Tally the lines of the data that include the word "used" and state the total, nothing else.

Stored items:
═══
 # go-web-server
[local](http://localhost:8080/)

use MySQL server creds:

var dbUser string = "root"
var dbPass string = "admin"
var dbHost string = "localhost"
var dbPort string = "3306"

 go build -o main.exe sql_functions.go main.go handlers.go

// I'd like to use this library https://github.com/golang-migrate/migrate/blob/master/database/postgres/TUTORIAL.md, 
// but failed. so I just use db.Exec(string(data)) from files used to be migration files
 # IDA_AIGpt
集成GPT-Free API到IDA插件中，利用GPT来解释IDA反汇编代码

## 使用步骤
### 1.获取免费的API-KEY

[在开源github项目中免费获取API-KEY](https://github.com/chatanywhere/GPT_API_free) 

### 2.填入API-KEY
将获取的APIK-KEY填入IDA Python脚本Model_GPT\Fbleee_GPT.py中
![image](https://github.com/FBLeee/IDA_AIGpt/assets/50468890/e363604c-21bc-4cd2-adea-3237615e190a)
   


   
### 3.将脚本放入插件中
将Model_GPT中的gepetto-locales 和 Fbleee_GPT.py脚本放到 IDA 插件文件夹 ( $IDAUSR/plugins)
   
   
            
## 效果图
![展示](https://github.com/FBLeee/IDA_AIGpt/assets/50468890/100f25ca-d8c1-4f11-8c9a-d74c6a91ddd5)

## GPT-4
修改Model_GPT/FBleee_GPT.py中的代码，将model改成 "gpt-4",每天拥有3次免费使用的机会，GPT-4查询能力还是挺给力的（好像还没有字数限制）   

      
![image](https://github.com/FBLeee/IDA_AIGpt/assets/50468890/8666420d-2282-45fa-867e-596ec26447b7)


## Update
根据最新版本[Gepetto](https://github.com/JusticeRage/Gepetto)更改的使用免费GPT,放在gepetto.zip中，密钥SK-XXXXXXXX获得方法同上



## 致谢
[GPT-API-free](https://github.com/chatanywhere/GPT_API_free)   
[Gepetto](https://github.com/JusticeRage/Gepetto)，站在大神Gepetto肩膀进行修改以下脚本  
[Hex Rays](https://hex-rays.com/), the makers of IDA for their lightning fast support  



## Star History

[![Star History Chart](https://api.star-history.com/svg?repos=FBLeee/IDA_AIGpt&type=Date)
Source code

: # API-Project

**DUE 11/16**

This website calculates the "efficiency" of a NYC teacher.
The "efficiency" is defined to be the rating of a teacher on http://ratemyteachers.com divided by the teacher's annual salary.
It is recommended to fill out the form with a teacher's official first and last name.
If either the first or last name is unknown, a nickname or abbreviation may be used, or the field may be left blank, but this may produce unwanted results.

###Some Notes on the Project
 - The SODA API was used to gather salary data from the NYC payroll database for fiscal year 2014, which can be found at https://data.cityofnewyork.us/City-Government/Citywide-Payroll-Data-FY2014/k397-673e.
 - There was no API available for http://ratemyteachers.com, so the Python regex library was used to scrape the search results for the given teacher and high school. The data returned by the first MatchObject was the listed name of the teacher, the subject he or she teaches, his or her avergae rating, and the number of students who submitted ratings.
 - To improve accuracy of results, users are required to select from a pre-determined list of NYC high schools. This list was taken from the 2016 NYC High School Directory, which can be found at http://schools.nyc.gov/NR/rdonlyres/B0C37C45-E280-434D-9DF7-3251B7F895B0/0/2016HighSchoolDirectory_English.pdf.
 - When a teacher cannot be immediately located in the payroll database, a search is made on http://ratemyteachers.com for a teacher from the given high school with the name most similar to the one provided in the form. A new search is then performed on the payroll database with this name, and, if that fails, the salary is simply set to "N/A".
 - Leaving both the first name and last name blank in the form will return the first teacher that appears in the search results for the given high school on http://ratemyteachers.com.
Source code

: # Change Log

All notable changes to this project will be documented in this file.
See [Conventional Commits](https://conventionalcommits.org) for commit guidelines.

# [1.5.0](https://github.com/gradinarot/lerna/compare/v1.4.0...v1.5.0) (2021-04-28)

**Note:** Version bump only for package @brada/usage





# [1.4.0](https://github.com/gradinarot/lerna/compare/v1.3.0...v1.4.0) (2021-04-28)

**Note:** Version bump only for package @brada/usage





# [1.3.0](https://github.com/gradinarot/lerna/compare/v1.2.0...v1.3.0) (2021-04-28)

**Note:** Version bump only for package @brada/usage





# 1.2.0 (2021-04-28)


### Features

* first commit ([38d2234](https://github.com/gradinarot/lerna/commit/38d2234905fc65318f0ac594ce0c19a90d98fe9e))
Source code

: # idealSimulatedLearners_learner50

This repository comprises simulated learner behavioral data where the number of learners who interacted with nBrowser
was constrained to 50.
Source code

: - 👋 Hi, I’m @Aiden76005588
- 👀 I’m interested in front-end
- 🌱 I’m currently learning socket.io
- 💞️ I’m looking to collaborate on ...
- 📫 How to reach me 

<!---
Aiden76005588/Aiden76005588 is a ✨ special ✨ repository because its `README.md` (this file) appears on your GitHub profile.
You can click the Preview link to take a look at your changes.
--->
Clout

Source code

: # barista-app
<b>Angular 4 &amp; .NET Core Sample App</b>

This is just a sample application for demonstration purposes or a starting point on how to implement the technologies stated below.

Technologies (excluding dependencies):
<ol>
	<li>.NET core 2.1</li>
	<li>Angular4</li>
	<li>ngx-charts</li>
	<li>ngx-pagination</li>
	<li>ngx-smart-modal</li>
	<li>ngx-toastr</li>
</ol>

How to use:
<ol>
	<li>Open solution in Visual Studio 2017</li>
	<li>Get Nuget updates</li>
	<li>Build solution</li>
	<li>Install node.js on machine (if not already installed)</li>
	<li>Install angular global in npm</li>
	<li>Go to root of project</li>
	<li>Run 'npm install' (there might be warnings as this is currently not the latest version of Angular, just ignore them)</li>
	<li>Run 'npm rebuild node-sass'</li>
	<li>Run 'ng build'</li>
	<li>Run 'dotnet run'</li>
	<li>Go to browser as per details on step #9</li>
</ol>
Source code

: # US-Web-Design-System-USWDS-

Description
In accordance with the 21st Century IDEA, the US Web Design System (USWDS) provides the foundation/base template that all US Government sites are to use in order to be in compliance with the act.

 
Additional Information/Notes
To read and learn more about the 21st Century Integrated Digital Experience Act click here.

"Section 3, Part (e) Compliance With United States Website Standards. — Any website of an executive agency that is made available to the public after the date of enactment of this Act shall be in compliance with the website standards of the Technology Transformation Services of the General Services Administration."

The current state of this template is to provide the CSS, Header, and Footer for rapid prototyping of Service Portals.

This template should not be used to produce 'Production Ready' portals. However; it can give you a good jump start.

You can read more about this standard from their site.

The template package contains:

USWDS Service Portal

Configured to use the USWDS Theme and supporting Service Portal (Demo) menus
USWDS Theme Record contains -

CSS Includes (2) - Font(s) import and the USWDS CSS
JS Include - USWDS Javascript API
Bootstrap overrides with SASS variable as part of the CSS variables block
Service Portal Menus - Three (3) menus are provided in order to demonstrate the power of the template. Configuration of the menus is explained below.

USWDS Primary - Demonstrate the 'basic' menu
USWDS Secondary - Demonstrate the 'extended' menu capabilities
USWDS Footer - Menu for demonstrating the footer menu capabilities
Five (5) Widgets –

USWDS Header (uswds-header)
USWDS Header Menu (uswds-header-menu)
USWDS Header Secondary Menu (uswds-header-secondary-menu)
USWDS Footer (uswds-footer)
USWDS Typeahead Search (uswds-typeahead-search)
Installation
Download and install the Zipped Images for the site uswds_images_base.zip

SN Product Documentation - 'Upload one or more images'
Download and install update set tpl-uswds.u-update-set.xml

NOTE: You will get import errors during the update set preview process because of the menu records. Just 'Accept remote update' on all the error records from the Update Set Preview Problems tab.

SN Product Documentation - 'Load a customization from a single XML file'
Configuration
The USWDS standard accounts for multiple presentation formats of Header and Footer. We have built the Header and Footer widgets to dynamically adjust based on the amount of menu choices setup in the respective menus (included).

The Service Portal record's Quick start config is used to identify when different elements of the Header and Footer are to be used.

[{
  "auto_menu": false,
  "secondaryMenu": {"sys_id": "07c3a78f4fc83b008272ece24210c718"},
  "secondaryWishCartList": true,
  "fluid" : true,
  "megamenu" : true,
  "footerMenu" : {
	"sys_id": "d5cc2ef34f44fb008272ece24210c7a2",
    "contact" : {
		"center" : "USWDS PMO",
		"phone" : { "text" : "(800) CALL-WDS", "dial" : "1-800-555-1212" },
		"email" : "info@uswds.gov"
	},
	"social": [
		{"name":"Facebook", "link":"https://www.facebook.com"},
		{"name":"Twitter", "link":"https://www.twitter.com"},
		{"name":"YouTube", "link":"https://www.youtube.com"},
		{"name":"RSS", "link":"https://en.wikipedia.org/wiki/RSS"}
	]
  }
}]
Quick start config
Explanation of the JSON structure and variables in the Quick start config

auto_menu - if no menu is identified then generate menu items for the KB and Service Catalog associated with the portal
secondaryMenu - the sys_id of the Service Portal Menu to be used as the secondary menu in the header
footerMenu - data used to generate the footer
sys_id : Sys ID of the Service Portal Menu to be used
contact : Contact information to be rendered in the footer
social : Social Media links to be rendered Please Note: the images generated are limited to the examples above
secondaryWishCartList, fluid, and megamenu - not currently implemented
═══
# [Your response]
9